Lejos del aparapita de Jaime Sáenz y del k’epiri de Víctor Hugo Viscarra, en este libro, Julio Cesar Mita se sumerge en la cotidianidad del transportista de carga manual que trabaja en la Feria de Villa Dolores de la ciudad de El Alto. Desde el overol verde en el que los minitransportistas lucen con orgullo la insignia de una organización sindical, la cual agrupa a ese gremio laboral, Mita  deshilvana los remiendos que cubren a los personajes creados, desde sus propias perspectivas, por los citados autores bolivianos. También nos habla de hombres de carne y hueso que no solo llevan sobre sus espaldas pesadas cargas ajenas, sino que imprimen cada día y con mucho esfuerzo sus aspiraciones de progreso.

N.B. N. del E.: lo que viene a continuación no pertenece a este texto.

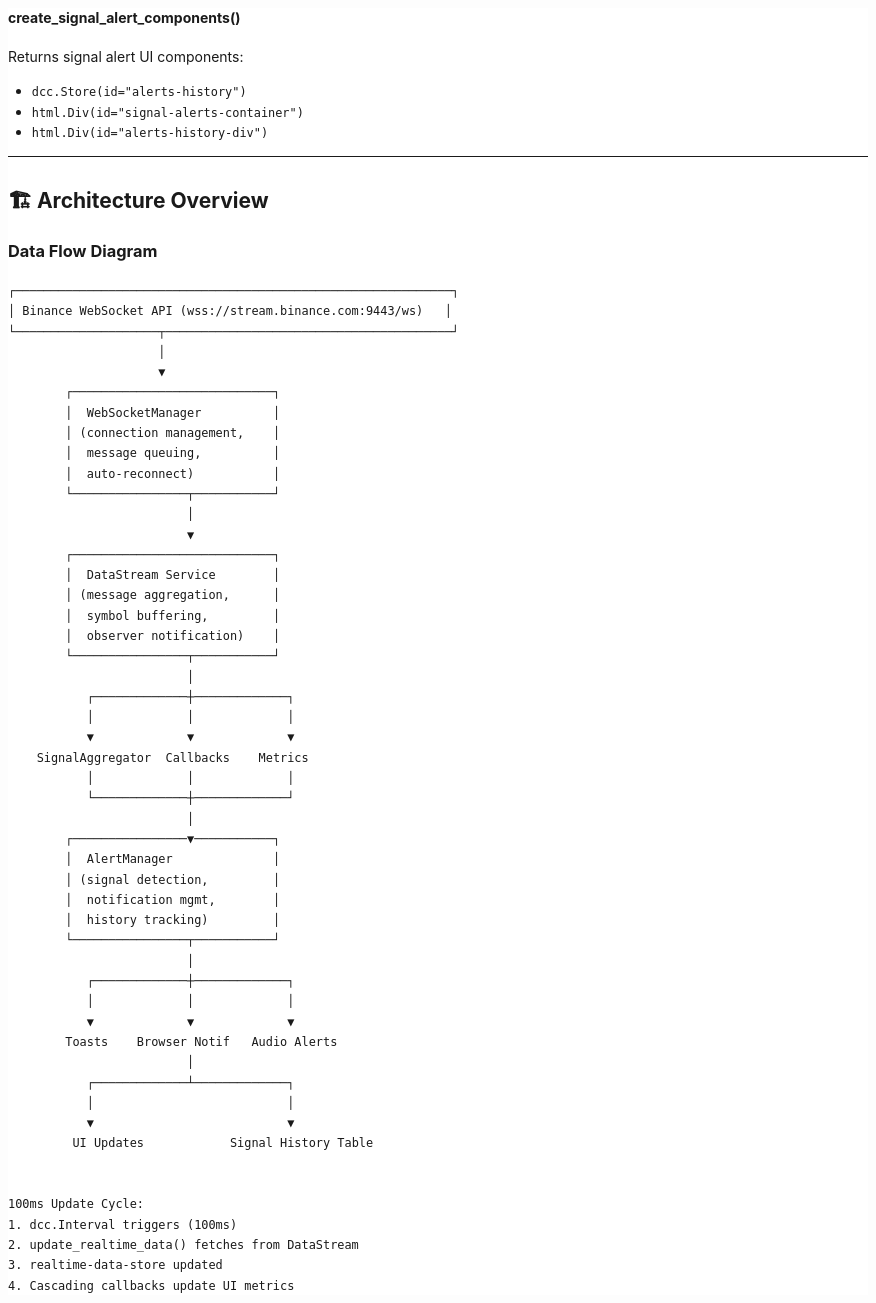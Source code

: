 #### create_signal_alert_components()
Returns signal alert UI components:
- `dcc.Store(id="alerts-history")`
- `html.Div(id="signal-alerts-container")`
- `html.Div(id="alerts-history-div")`

---

## 🏗️ Architecture Overview

### Data Flow Diagram

```
┌─────────────────────────────────────────────────────────────┐
│ Binance WebSocket API (wss://stream.binance.com:9443/ws)   │
└────────────────────┬────────────────────────────────────────┘
                     │
                     ▼
        ┌────────────────────────────┐
        │  WebSocketManager          │
        │ (connection management,    │
        │  message queuing,          │
        │  auto-reconnect)           │
        └────────────────┬───────────┘
                         │
                         ▼
        ┌────────────────────────────┐
        │  DataStream Service        │
        │ (message aggregation,      │
        │  symbol buffering,         │
        │  observer notification)    │
        └────────────────┬───────────┘
                         │
           ┌─────────────┼─────────────┐
           │             │             │
           ▼             ▼             ▼
    SignalAggregator  Callbacks    Metrics
           │             │             │
           └─────────────┼─────────────┘
                         │
        ┌────────────────▼───────────┐
        │  AlertManager              │
        │ (signal detection,         │
        │  notification mgmt,        │
        │  history tracking)         │
        └────────────────┬───────────┘
                         │
           ┌─────────────┼─────────────┐
           │             │             │
           ▼             ▼             ▼
        Toasts    Browser Notif   Audio Alerts
                         │
           ┌─────────────┴─────────────┐
           │                           │
           ▼                           ▼
         UI Updates            Signal History Table


100ms Update Cycle:
1. dcc.Interval triggers (100ms)
2. update_realtime_data() fetches from DataStream
3. realtime-data-store updated
4. Cascading callbacks update UI metrics
```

En la obra Artesanos del transporte en El Alto. De q’ipiris a minitransportistas, el autor nos propone “una inmersión sin tanque de oxígeno” a ese mundo para muchos subterráneo y marginal, pero que para sus protagonistas tiene la claridad de todas sus madrugadas, esas que les prometen más ganancias mientras más temprano comiencen a ponerle el hombro –entiéndase de manera literal– al trabajo.